Although the results on the scoreboard were terrific (the Canucks completed the first sweep of a best-of-seven series in franchise history), it was all of the buildup for the games that left the biggest impression on Raymond. The second-year winger had been told by teammates about the way the entire city embraces hockey at playoff time. And he saw it for himself when the Canucks kicked off the postseason with a 2-1 victory in front of their home fans on April 15.
“With the energy in the building and throughout the city and the level of play out there, everybody stepped it up a notch and it was amazing to be a part of,” said Raymond, who didn’t figure in the scoring against St. Louis but hit a post in the second game and contributed a number of solid third-line shifts hemming the Blues in their own zone.
Perhaps the biggest surprise of the first round was the way Raymond and his diminutive linemate Wellwood responded to the physical nature of playoff hockey. Neither of them is known as a bruiser, but both showed a willingness to get involved and held their own when bodies started flying.

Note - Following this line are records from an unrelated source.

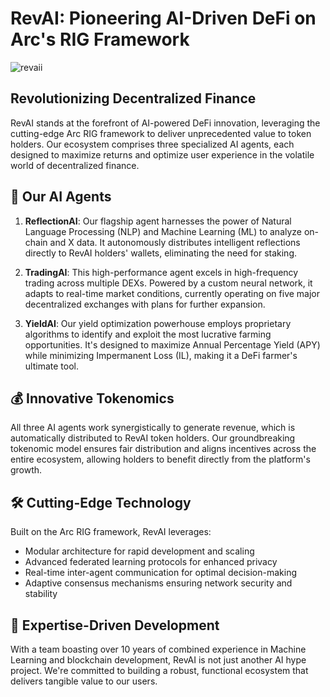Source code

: # RevAI: Pioneering AI-Driven DeFi on Arc's RIG Framework

![revaii](https://github.com/user-attachments/assets/159eda14-4d63-4df8-af83-b05abefc808e)

##  Revolutionizing Decentralized Finance

RevAI stands at the forefront of AI-powered DeFi innovation, leveraging the cutting-edge Arc RIG framework to deliver unprecedented value to token holders. Our ecosystem comprises three specialized AI agents, each designed to maximize returns and optimize user experience in the volatile world of decentralized finance.

## 🤖 Our AI Agents

1. **ReflectionAI**: Our flagship agent harnesses the power of Natural Language Processing (NLP) and Machine Learning (ML) to analyze on-chain and X data. It autonomously distributes intelligent reflections directly to RevAI holders' wallets, eliminating the need for staking.

2. **TradingAI**: This high-performance agent excels in high-frequency trading across multiple DEXs. Powered by a custom neural network, it adapts to real-time market conditions, currently operating on five major decentralized exchanges with plans for further expansion.

3. **YieldAI**: Our yield optimization powerhouse employs proprietary algorithms to identify and exploit the most lucrative farming opportunities. It's designed to maximize Annual Percentage Yield (APY) while minimizing Impermanent Loss (IL), making it a DeFi farmer's ultimate tool.

## 💰 Innovative Tokenomics

All three AI agents work synergistically to generate revenue, which is automatically distributed to RevAI token holders. Our groundbreaking tokenomic model ensures fair distribution and aligns incentives across the entire ecosystem, allowing holders to benefit directly from the platform's growth.

## 🛠️ Cutting-Edge Technology

Built on the Arc RIG framework, RevAI leverages:
- Modular architecture for rapid development and scaling
- Advanced federated learning protocols for enhanced privacy
- Real-time inter-agent communication for optimal decision-making
- Adaptive consensus mechanisms ensuring network security and stability

## 👥 Expertise-Driven Development

With a team boasting over 10 years of combined experience in Machine Learning and blockchain development, RevAI is not just another AI hype project. We're committed to building a robust, functional ecosystem that delivers tangible value to our users.
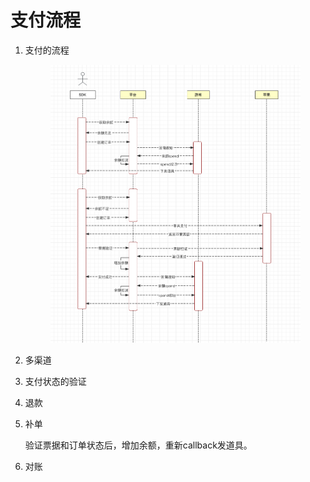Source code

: # 支付流程

1.  支付的流程



    <figure><img src="../../.gitbook/assets/image (1).png" alt=""><figcaption></figcaption></figure>
2. 多渠道
3. 支付状态的验证
4. 退款
5.  补单

    验证票据和订单状态后，增加余额，重新callback发道具。
6. 对账
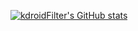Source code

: [![kdroidFilter's GitHub stats](https://github-readme-stats.vercel.app/api?username=kdroidFilter&include_all_commits=true&show_icons=true&theme=transparent&rank_icon=github&show=reviews)](https://github.com/anuraghazra/github-readme-stats)
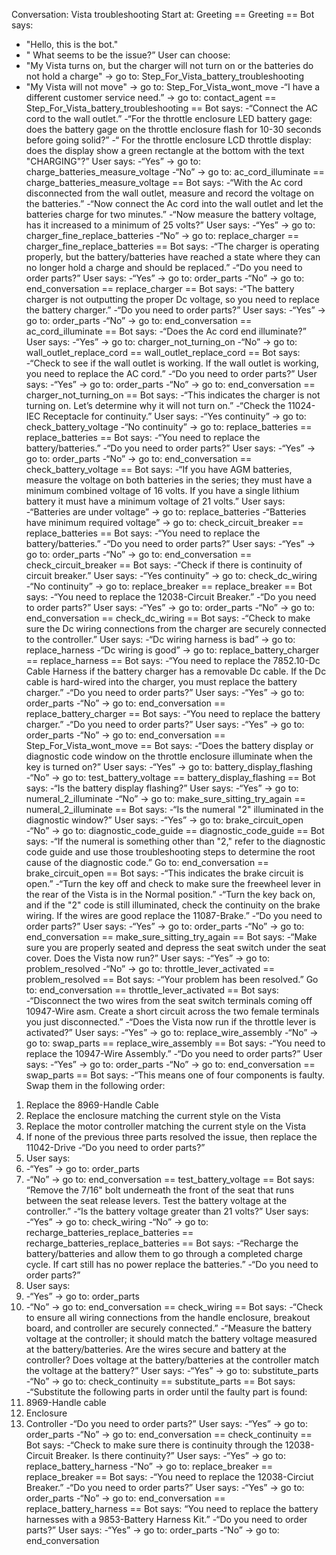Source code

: Conversation: Vista troubleshooting
Start at: Greeting
== Greeting ==
Bot says:
- "Hello, this is the bot."
- " What seems to be the issue?”
User can choose:
- "My Vista turns on, but the charger will not turn on or the batteries do not hold a charge" ->
go to: Step_For_Vista_battery_troubleshooting
- "My Vista will not move" -> go to: Step_For_Vista_wont_move
-“I have a different customer service need.” -> go to: contact_agent
== Step_For_Vista_battery_troubleshooting ==
Bot says:
-“Connect the AC cord to the wall outlet.”
-“For the throttle enclosure LED battery gage: does the battery gage on the throttle
enclosure flash for 10-30 seconds before going solid?”
-“ For the throttle enclosure LCD throttle display: does the display show a green rectangle
at the bottom with the text "CHARGING"?”
User says:
-“Yes” -> go to: charge_batteries_measure_voltage
-“No” -> go to: ac_cord_illuminate
== charge_batteries_measure_voltage ==
Bot says:
-“With the Ac cord disconnected from the wall outlet, measure and record the voltage on
the batteries.”
-“Now connect the Ac cord into the wall outlet and let the batteries charge for two
minutes.”
-“Now measure the battery voltage, has it increased to a minimum of 25 volts?”
User says:
-“Yes” -> go to: charger_fine_replace_batteries
-“No” -> go to: replace_charger
== charger_fine_replace_batteries ==
Bot says:
-“The charger is operating properly, but the battery/batteries have reached a state where
they can no longer hold a charge and should be replaced.”
-“Do you need to order parts?”
User says:
-“Yes” -> go to: order_parts
-“No” -> go to: end_conversation
== replace_charger ==
Bot says:
-“The battery charger is not outputting the proper Dc voltage, so you need to replace the
battery charger.”
-“Do you need to order parts?”
User says:
-“Yes” -> go to: order_parts
-“No” -> go to: end_conversation
== ac_cord_illuminate ==
Bot says:
-“Does the Ac cord end illuminate?”
User says:
-“Yes” -> go to: charger_not_turning_on
-“No” -> go to: wall_outlet_replace_cord
== wall_outlet_replace_cord ==
Bot says:
-“Check to see if the wall outlet is working. If the wall outlet is working, you need to replace
the AC cord.”
-“Do you need to order parts?”
User says:
-“Yes” -> go to: order_parts
-“No” -> go to: end_conversation
== charger_not_turning_on ==
Bot says:
-“This indicates the charger is not turning on. Let’s determine why it will not turn on.”
-“Check the 11024-IEC Receptacle for continuity.”
User says:
-“Yes continuity” -> go to: check_battery_voltage
-“No continuity” -> go to: replace_batteries
== replace_batteries ==
Bot says:
-“You need to replace the battery/batteries.”
-“Do you need to order parts?”
User says:
-“Yes” -> go to: order_parts
-“No” -> go to: end_conversation
== check_battery_voltage ==
Bot says:
-“If you have AGM batteries, measure the voltage on both batteries in the series; they must
have a minimum combined voltage of 16 volts. If you have a single lithium battery it must
have a minimum voltage of 21 volts.”
User says:
-“Batteries are under voltage” -> go to: replace_batteries
-“Batteries have minimum required voltage” -> go to: check_circuit_breaker
== replace_batteries ==
Bot says:
-“You need to replace the battery/batteries.”
-“Do you need to order parts?”
User says:
-“Yes” -> go to: order_parts
-“No” -> go to: end_conversation
== check_circuit_breaker ==
Bot says:
-“Check if there is continuity of circuit breaker.”
User says:
-“Yes continuity” -> go to: check_dc_wiring
-“No continuity” -> go to: replace_breaker
== replace_breaker ==
Bot says:
-“You need to replace the 12038-Circuit Breaker.”
-“Do you need to order parts?”
User says:
-“Yes” -> go to: order_parts
-“No” -> go to: end_conversation
== check_dc_wiring ==
Bot says:
-“Check to make sure the Dc wiring connections from the charger are securely connected
to the controller.”
User says:
-“Dc wiring harness is bad” -> go to: replace_harness
-“Dc wiring is good” -> go to: replace_battery_charger
== replace_harness ==
Bot says:
-“You need to replace the 7852.10-Dc Cable Harness if the battery charger has a
removable Dc cable. If the Dc cable is hard-wired into the charger, you must replace the
battery charger.”
-“Do you need to order parts?”
User says:
-“Yes” -> go to: order_parts
-“No” -> go to: end_conversation
== replace_battery_charger ==
Bot says:
-“You need to replace the battery charger.”
-“Do you need to order parts?”
User says:
-“Yes” -> go to: order_parts
-“No” -> go to: end_conversation
== Step_For_Vista_wont_move ==
Bot says:
-“Does the battery display or diagnostic code window on the throttle enclosure illuminate
when the key is turned on?”
User says:
-“Yes” -> go to: battery_display_flashing
-“No” -> go to: test_battery_voltage
== battery_display_flashing ==
Bot says:
-“Is the battery display flashing?”
User says:
-“Yes” -> go to: numeral_2_illuminate
-“No” -> go to: make_sure_sitting_try_again
== numeral_2_illuminate ==
Bot says:
-“Is the numeral "2" illuminated in the diagnostic window?”
User says:
-“Yes” -> go to: brake_circuit_open
-“No” -> go to: diagnostic_code_guide
== diagnostic_code_guide ==
Bot says:
-“If the numeral is something other than "2," refer to the diagnostic code guide and use
those troubleshooting steps to determine the root cause of the diagnostic code.”
Go to: end_conversation
== brake_circuit_open ==
Bot says:
-“This indicates the brake circuit is open.”
-“Turn the key off and check to make sure the freewheel lever in the rear of the Vista is in
the Normal position.”
-“Turn the key back on, and if the "2" code is still illuminated, check the continuity on the
brake wiring. If the wires are good replace the 11087-Brake.”
-“Do you need to order parts?”
User says:
-“Yes” -> go to: order_parts
-“No” -> go to: end_conversation
== make_sure_sitting_try_again ==
Bot says:
-“Make sure you are properly seated and depress the seat switch under the seat cover.
Does the Vista now run?”
User says:
-“Yes” -> go to: problem_resolved
-“No” -> go to: throttle_lever_activated
== problem_resolved ==
Bot says:
-“Your problem has been resolved.”
Go to: end_conversation
== throttle_lever_activated ==
Bot says:
-“Disconnect the two wires from the seat switch terminals coming off 10947-Wire asm.
Create a short circuit across the two female terminals you just disconnected.”
-“Does the Vista now run if the throttle lever is activated?”
User says:
-“Yes” -> go to: replace_wire_assembly
-“No” -> go to: swap_parts
== replace_wire_assembly ==
Bot says:
-“You need to replace the 10947-Wire Assembly.”
-“Do you need to order parts?”
User says:
-“Yes” -> go to: order_parts
-“No” -> go to: end_conversation
== swap_parts ==
Bot says:
-“This means one of four components is faulty. Swap them in the following order:
1. Replace the 8969-Handle Cable
2. Replace the enclosure matching the current style on the Vista
3. Replace the motor controller matching the current style on the Vista
4. If none of the previous three parts resolved the issue, then replace the 11042-Drive
-“Do you need to order parts?”
5. User says:
6. -“Yes” -> go to: order_parts
7. -“No” -> go to: end_conversation
== test_battery_voltage ==
Bot says:
“Remove the 7/16" bolt underneath the front of the seat that runs between the seat release
levers. Test the battery voltage at the controller.”
-“Is the battery voltage greater than 21 volts?”
User says:
-“Yes” -> go to: check_wiring
-“No” -> go to: recharge_batteries_replace_batteries
== recharge_batteries_replace_batteries ==
Bot says:
-“Recharge the battery/batteries and allow them to go through a completed charge cycle. If
cart still has no power replace the batteries.”
-“Do you need to order parts?”
1. User says:
2. -“Yes” -> go to: order_parts
3. -“No” -> go to: end_conversation
== check_wiring ==
Bot says:
-“Check to ensure all wiring connections from the handle enclosure, breakout board, and
controller are securely connected.”
-“Measure the battery voltage at the controller; it should match the battery voltage
measured at the battery/batteries. Are the wires secure and battery at the controller? Does
voltage at the battery/batteries at the controller match the voltage at the battery?”
User says:
-“Yes” -> go to: substitute_parts
-“No” -> go to: check_continuity
== substitute_parts ==
Bot says:
-“Substitute the following parts in order until the faulty part is found:
1. 8969-Handle cable
2. Enclosure
3. Controller
-“Do you need to order parts?”
User says:
-“Yes” -> go to: order_parts
-“No” -> go to: end_conversation
== check_continuity ==
Bot says:
-“Check to make sure there is continuity through the 12038-Circuit Breaker. Is there
continuity?”
User says:
-“Yes” -> go to: replace_battery_harness
-“No” -> go to: replace_breaker
== replace_breaker ==
Bot says:
-“You need to replace the 12038-Circiut Breaker.”
-“Do you need to order parts?”
User says:
-“Yes” -> go to: order_parts
-“No” -> go to: end_conversation
== replace_battery_harness ==
Bot says:
“You need to replace the battery harnesses with a 9853-Battery Harness Kit.”
-“Do you need to order parts?”
User says:
-“Yes” -> go to: order_parts
-“No” -> go to: end_conversation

At this time of year, it’s hit or be hit. And Raymond elevated his battle level as part of a penalty-killing unit that allowed just one St. Louis power-play goal on 24 attempts in the series.
“Guys are throwing their bodies out there and doing whatever it takes to win a game,” he said. “An inch can mean everything at this time of year, so you have to take a hit to make a play and you have to finish your checks when you have a chance. It’s just fun to be a part of.”
If he had his choice, Wellwood would much rather skate around opponents than through them—and he did a little of both against St. Louis. But he learned early in the series with the Blues that space was scarce and physical contact was inevitable. So he adapted his game and didn’t shy away from the hits—though he’s glad that the Canucks were able to finish the first round in four games because he now has a better appreciation for the toll a deep playoff run would certainly take on his body.
“For one round, it was fun,” the former Toronto Maple Leaf, who had a goal and an assist in the series with St. Louis, said of doling out and being dealt a steady dose of body contact. “As you go deeper and play a really tough physical team, it might get tougher. I’m sure we’ll all have bruises, and some of the hits might take the wind out of us. I think you just have to be aware all the time to make sure you don’t take that one hit that can take you out of the game.”
That one hit is something Rypien is always looking to deliver. The scrappy speedster was built for playoff-style hockey, using his wheels to get in on opposing defencemen and wear them down with a relentless forecheck. As a fourth-liner, Rypien saw limited ice time, with the Canucks either leading by a goal or tied going to the third period of all four games against the Blues.
But when he was given the green light to hop over the boards, he knew he had a job to do and did his best to make things happen.
“That’s the type of hockey a guy like me and our line [with Ryan Johnson and Darcy Hordichuk] wants to play,” said Rypien, who, along with Willie Mitchell, shares the team lead in playoff penalty minutes with 12. “I think we play better in those kinds of games, and the more physical and gritty, the more we get into it and the more we can get the guys on the team going.”
And Rypien knows that a whole lot more energy will be required for the Canucks to make it through three more rounds of the playoffs, leaving them the last team standing in the chase for the Stanley Cup.
“What makes it so hard is that pace and that intensity,” he added. “It’s not just one period; it’s every period, every game, and that doesn’t let up.”
Now that Rypien, Raymond, and Wellwood are no longer strangers to playoff hockey (backup goalie Jason LaBarbera is the only player on the current Canucks roster never to have seen action in an NHL postseason contest), they all have a greater understanding of what it takes to win at this time of the year. And they all believe that with the uncertainty out of the way, they will now be better prepared to contribute in the second round.